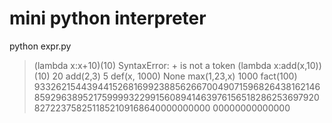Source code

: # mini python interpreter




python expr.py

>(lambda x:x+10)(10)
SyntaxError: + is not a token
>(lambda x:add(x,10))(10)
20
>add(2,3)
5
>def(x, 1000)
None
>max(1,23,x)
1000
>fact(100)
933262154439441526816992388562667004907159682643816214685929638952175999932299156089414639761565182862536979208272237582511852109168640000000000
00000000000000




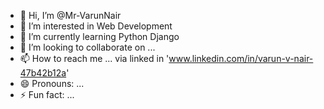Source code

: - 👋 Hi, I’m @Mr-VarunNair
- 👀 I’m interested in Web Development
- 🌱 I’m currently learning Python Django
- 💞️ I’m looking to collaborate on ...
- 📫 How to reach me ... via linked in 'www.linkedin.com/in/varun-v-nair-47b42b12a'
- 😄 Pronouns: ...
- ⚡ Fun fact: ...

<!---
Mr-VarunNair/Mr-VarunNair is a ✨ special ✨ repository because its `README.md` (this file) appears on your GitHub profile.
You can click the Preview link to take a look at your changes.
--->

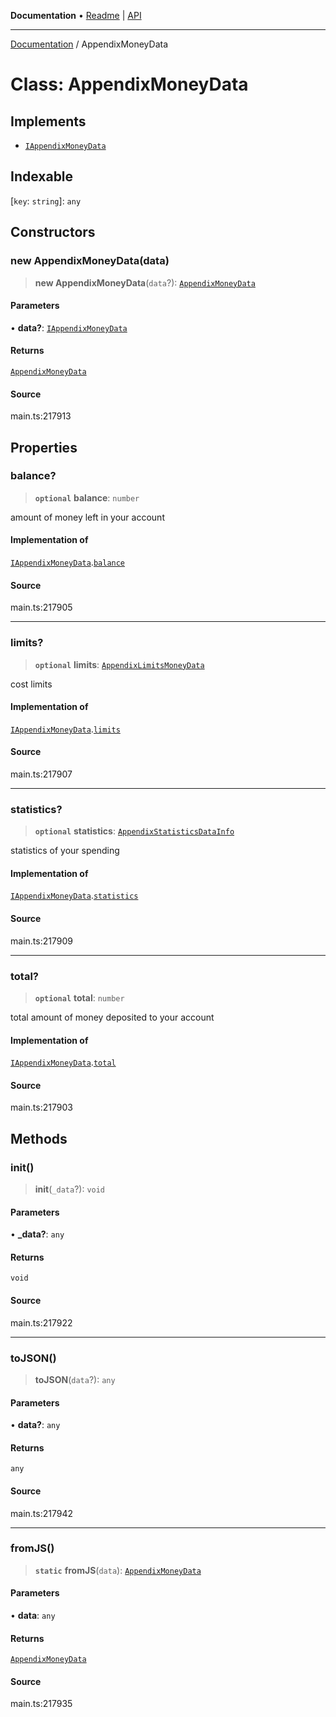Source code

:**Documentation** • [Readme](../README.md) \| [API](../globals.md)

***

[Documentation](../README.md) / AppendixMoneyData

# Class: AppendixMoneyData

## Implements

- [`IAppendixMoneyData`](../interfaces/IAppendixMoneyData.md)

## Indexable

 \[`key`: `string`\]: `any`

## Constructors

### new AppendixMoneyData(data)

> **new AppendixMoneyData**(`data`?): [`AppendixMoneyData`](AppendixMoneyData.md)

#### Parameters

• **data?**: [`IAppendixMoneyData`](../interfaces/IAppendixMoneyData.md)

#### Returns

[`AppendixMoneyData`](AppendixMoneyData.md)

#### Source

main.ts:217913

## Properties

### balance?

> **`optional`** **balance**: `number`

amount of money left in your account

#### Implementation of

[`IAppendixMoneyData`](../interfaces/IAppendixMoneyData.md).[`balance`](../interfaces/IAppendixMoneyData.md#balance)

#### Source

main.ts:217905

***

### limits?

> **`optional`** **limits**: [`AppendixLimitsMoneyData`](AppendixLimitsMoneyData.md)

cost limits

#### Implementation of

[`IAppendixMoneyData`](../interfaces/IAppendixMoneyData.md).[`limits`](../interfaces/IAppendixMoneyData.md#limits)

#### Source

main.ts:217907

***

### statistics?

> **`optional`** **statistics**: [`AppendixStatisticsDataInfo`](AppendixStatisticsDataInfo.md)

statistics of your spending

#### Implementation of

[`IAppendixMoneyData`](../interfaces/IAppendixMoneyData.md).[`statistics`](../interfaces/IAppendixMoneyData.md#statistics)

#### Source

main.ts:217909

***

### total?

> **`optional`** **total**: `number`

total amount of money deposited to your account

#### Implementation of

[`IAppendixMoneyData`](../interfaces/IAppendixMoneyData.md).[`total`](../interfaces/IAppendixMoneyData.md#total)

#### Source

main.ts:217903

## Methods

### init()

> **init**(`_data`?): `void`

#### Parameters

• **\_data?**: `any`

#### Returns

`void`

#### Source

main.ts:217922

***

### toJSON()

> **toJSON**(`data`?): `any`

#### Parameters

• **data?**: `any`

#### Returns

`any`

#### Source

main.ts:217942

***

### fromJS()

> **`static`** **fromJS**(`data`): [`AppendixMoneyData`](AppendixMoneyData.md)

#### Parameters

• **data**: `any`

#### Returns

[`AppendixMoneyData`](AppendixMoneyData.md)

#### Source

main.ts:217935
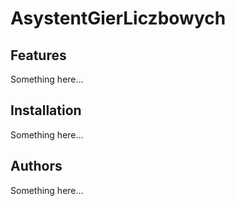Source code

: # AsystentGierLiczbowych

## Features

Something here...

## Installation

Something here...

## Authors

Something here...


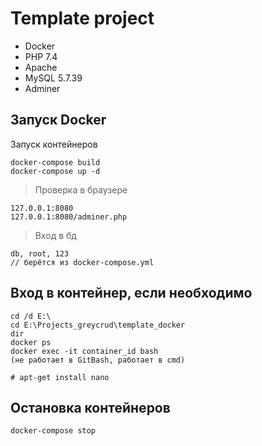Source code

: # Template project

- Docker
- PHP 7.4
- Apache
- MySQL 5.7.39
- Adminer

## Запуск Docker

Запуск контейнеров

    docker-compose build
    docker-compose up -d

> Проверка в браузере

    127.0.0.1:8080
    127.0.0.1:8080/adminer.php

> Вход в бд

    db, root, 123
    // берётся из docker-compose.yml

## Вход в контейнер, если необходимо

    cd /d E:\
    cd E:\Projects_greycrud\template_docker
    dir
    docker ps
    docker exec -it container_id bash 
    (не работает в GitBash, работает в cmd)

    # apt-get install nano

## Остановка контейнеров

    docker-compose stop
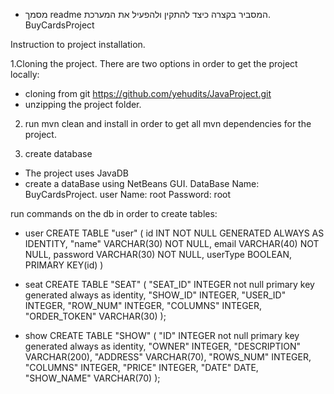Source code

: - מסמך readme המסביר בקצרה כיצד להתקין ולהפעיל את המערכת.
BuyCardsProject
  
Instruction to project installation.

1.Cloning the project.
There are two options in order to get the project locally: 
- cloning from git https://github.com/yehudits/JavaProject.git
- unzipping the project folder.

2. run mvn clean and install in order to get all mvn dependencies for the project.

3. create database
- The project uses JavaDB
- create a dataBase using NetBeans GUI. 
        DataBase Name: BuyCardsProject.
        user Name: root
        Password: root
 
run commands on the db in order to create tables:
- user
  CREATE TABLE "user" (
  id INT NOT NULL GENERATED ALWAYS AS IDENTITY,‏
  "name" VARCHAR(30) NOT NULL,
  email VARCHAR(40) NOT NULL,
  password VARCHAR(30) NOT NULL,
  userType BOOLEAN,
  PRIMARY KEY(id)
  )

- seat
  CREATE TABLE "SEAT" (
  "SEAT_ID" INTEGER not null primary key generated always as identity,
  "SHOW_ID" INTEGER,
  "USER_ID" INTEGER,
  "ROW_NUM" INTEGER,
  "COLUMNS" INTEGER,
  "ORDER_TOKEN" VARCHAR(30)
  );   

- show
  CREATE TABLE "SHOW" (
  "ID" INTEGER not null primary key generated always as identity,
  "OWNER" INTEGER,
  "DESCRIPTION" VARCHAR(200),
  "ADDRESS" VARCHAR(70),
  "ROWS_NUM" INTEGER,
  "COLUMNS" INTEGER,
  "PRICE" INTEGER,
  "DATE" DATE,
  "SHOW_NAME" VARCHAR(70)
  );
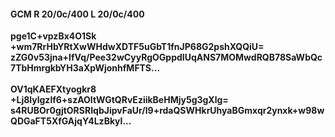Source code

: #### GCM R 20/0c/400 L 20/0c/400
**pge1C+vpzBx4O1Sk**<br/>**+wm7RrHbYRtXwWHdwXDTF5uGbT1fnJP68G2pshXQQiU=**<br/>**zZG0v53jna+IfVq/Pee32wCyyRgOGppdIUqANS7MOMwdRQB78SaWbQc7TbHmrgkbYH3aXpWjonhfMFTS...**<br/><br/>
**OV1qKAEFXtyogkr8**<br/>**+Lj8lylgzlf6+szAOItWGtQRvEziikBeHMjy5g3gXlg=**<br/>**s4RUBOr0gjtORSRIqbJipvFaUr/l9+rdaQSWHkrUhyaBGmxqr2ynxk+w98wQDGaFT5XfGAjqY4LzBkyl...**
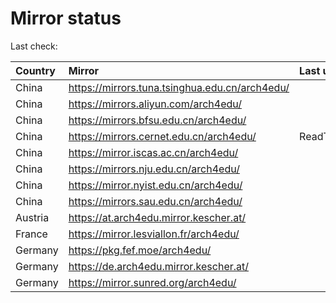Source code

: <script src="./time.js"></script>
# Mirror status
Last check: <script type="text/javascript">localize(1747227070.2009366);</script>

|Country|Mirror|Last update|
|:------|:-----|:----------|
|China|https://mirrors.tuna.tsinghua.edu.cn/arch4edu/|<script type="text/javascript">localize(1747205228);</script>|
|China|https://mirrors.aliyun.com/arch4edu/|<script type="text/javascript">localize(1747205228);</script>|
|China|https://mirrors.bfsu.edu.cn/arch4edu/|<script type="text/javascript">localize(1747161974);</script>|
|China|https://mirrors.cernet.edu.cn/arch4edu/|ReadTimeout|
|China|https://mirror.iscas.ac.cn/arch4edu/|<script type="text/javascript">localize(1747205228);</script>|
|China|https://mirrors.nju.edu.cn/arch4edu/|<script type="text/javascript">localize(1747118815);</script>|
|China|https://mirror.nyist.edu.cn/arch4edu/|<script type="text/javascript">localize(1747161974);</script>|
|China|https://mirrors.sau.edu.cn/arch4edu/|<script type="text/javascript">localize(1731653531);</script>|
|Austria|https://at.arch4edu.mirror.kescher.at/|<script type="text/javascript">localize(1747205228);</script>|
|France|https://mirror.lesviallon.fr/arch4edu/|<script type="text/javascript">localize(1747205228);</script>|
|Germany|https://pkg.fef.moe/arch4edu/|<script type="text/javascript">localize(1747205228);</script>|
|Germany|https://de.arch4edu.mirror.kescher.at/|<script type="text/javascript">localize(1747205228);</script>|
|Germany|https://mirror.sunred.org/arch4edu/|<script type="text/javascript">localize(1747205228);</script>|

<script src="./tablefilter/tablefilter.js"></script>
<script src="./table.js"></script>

+ + + + +

● **Exercise brief**:
Restate the lines above from the one containing "- MySQL 5.7.39" through the one containing "3. create database", inclusive, exactly and without pictures.

● **Exercise response**:
- MySQL 5.7.39
- Adminer

## Запуск Docker

Запуск контейнеров

    docker-compose build
    docker-compose up -d

> Проверка в браузере

    127.0.0.1:8080
    127.0.0.1:8080/adminer.php

> Вход в бд

    db, root, 123
    // берётся из docker-compose.yml

## Вход в контейнер, если необходимо

    cd /d E:\
    cd E:\Projects_greycrud\template_docker
    dir
    docker ps
    docker exec -it container_id bash 
    (не работает в GitBash, работает в cmd)

    # apt-get install nano

## Остановка контейнеров

    docker-compose stop
Source code

: - מסמך readme המסביר בקצרה כיצד להתקין ולהפעיל את המערכת.
BuyCardsProject
  
Instruction to project installation.

1.Cloning the project.
There are two options in order to get the project locally: 
- cloning from git https://github.com/yehudits/JavaProject.git
- unzipping the project folder.

2. run mvn clean and install in order to get all mvn dependencies for the project.

3. create database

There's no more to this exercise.